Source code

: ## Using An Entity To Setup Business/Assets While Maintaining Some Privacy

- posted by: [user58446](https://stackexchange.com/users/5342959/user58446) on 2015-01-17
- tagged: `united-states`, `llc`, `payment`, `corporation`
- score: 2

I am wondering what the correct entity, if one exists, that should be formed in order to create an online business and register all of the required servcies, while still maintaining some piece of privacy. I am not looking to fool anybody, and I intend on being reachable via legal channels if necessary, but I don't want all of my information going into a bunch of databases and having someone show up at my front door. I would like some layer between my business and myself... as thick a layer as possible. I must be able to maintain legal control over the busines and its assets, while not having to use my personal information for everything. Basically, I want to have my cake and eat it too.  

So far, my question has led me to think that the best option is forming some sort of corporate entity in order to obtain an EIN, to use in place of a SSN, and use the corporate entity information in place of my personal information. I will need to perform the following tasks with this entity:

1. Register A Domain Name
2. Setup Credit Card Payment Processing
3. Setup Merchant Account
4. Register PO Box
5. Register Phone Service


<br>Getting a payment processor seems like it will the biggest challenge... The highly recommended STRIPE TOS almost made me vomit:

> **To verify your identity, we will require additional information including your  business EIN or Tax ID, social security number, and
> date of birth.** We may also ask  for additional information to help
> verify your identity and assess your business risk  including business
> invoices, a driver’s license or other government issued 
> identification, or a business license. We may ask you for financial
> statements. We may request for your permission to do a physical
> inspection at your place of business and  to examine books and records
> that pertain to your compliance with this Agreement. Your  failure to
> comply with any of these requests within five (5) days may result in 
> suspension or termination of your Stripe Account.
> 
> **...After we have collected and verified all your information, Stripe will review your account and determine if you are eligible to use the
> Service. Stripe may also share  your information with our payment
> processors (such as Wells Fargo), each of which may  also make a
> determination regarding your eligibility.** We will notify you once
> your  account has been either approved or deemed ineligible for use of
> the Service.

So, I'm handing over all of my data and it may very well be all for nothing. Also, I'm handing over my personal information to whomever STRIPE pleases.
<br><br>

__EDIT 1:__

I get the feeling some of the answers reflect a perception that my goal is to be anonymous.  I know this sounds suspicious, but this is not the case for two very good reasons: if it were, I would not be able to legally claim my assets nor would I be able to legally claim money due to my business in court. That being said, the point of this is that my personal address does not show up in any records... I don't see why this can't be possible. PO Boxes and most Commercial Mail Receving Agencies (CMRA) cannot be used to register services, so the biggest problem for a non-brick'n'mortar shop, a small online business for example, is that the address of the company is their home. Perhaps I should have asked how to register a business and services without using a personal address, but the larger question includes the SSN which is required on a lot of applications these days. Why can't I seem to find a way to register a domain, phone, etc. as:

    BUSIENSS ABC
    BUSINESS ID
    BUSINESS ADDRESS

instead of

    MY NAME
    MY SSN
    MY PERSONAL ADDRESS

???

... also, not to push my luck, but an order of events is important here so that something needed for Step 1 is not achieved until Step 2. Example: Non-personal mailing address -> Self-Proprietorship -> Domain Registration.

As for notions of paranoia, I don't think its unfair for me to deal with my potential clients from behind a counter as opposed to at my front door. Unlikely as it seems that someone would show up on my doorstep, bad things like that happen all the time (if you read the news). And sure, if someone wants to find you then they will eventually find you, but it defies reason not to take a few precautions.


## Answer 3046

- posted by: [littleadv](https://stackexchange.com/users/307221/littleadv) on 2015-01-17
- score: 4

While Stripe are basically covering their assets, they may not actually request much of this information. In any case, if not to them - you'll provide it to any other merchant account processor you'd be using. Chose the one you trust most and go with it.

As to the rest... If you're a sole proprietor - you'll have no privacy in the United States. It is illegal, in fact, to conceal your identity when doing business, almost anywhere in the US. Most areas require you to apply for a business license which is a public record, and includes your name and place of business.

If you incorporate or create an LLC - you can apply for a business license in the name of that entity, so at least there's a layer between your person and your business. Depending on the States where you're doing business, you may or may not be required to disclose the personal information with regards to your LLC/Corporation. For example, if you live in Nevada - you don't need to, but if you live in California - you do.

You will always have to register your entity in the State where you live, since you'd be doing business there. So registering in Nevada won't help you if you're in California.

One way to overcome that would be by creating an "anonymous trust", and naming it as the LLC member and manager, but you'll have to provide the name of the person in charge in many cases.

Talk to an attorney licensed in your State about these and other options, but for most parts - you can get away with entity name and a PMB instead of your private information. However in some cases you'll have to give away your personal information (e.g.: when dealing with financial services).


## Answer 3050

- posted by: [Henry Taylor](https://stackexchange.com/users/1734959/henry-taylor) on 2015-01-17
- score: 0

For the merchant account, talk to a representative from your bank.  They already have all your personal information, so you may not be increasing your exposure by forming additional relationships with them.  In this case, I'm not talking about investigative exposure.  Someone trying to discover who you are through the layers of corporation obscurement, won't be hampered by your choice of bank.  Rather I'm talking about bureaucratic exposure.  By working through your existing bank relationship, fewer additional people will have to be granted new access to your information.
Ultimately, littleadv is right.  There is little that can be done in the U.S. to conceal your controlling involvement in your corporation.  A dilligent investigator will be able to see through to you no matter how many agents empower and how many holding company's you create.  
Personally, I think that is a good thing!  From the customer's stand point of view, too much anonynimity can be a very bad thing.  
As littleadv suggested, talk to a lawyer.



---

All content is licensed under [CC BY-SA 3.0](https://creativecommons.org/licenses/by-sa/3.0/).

• **What is required**
Repeat the records above exactly, leaving none out.

• **Task answer**
Source code

: ## Using An Entity To Setup Business/Assets While Maintaining Some Privacy

- posted by: [user58446](https://stackexchange.com/users/5342959/user58446) on 2015-01-17
- tagged: `united-states`, `llc`, `payment`, `corporation`
- score: 2

I am wondering what the correct entity, if one exists, that should be formed in order to create an online business and register all of the required servcies, while still maintaining some piece of privacy. I am not looking to fool anybody, and I intend on being reachable via legal channels if necessary, but I don't want all of my information going into a bunch of databases and having someone show up at my front door. I would like some layer between my business and myself... as thick a layer as possible. I must be able to maintain legal control over the busines and its assets, while not having to use my personal information for everything. Basically, I want to have my cake and eat it too.  

So far, my question has led me to think that the best option is forming some sort of corporate entity in order to obtain an EIN, to use in place of a SSN, and use the corporate entity information in place of my personal information. I will need to perform the following tasks with this entity:

1. Register A Domain Name
2. Setup Credit Card Payment Processing
3. Setup Merchant Account
4. Register PO Box
5. Register Phone Service


<br>Getting a payment processor seems like it will the biggest challenge... The highly recommended STRIPE TOS almost made me vomit:

> **To verify your identity, we will require additional information including your  business EIN or Tax ID, social security number, and
> date of birth.** We may also ask  for additional information to help
> verify your identity and assess your business risk  including business
> invoices, a driver’s license or other government issued 
> identification, or a business license. We may ask you for financial
> statements. We may request for your permission to do a physical
> inspection at your place of business and  to examine books and records
> that pertain to your compliance with this Agreement. Your  failure to
> comply with any of these requests within five (5) days may result in 
> suspension or termination of your Stripe Account.
> 
> **...After we have collected and verified all your information, Stripe will review your account and determine if you are eligible to use the
> Service. Stripe may also share  your information with our payment
> processors (such as Wells Fargo), each of which may  also make a
> determination regarding your eligibility.** We will notify you once
> your  account has been either approved or deemed ineligible for use of
> the Service.

So, I'm handing over all of my data and it may very well be all for nothing. Also, I'm handing over my personal information to whomever STRIPE pleases.
<br><br>

__EDIT 1:__

I get the feeling some of the answers reflect a perception that my goal is to be anonymous.  I know this sounds suspicious, but this is not the case for two very good reasons: if it were, I would not be able to legally claim my assets nor would I be able to legally claim money due to my business in court. That being said, the point of this is that my personal address does not show up in any records... I don't see why this can't be possible. PO Boxes and most Commercial Mail Receving Agencies (CMRA) cannot be used to register services, so the biggest problem for a non-brick'n'mortar shop, a small online business for example, is that the address of the company is their home. Perhaps I should have asked how to register a business and services without using a personal address, but the larger question includes the SSN which is required on a lot of applications these days. Why can't I seem to find a way to register a domain, phone, etc. as:

    BUSIENSS ABC
    BUSINESS ID
    BUSINESS ADDRESS

instead of

    MY NAME
    MY SSN
    MY PERSONAL ADDRESS

???

... also, not to push my luck, but an order of events is important here so that something needed for Step 1 is not achieved until Step 2. Example: Non-personal mailing address -> Self-Proprietorship -> Domain Registration.

As for notions of paranoia, I don't think its unfair for me to deal with my potential clients from behind a counter as opposed to at my front door. Unlikely as it seems that someone would show up on my doorstep, bad things like that happen all the time (if you read the news). And sure, if someone wants to find you then they will eventually find you, but it defies reason not to take a few precautions.


## Answer 3046

- posted by: [littleadv](https://stackexchange.com/users/307221/littleadv) on 2015-01-17
- score: 4

While Stripe are basically covering their assets, they may not actually request much of this information. In any case, if not to them - you'll provide it to any other merchant account processor you'd be using. Chose the one you trust most and go with it.

As to the rest... If you're a sole proprietor - you'll have no privacy in the United States. It is illegal, in fact, to conceal your identity when doing business, almost anywhere in the US. Most areas require you to apply for a business license which is a public record, and includes your name and place of business.

If you incorporate or create an LLC - you can apply for a business license in the name of that entity, so at least there's a layer between your person and your business. Depending on the States where you're doing business, you may or may not be required to disclose the personal information with regards to your LLC/Corporation. For example, if you live in Nevada - you don't need to, but if you live in California - you do.

You will always have to register your entity in the State where you live, since you'd be doing business there. So registering in Nevada won't help you if you're in California.

One way to overcome that would be by creating an "anonymous trust", and naming it as the LLC member and manager, but you'll have to provide the name of the person in charge in many cases.

Talk to an attorney licensed in your State about these and other options, but for most parts - you can get away with entity name and a PMB instead of your private information. However in some cases you'll have to give away your personal information (e.g.: when dealing with financial services).


## Answer 3050

- posted by: [Henry Taylor](https://stackexchange.com/users/1734959/henry-taylor) on 2015-01-17
- score: 0

For the merchant account, talk to a representative from your bank.  They already have all your personal information, so you may not be increasing your exposure by forming additional relationships with them.  In this case, I'm not talking about investigative exposure.  Someone trying to discover who you are through the layers of corporation obscurement, won't be hampered by your choice of bank.  Rather I'm talking about bureaucratic exposure.  By working through your existing bank relationship, fewer additional people will have to be granted new access to your information.
Ultimately, littleadv is right.  There is little that can be done in the U.S. to conceal your controlling involvement in your corporation.  A dilligent investigator will be able to see through to you no matter how many agents empower and how many holding company's you create.  
Personally, I think that is a good thing!  From the customer's stand point of view, too much anonynimity can be a very bad thing.  
As littleadv suggested, talk to a lawyer.



---

All content is licensed under [CC BY-SA 3.0](https://creativecommons.org/licenses/by-sa/3.0/).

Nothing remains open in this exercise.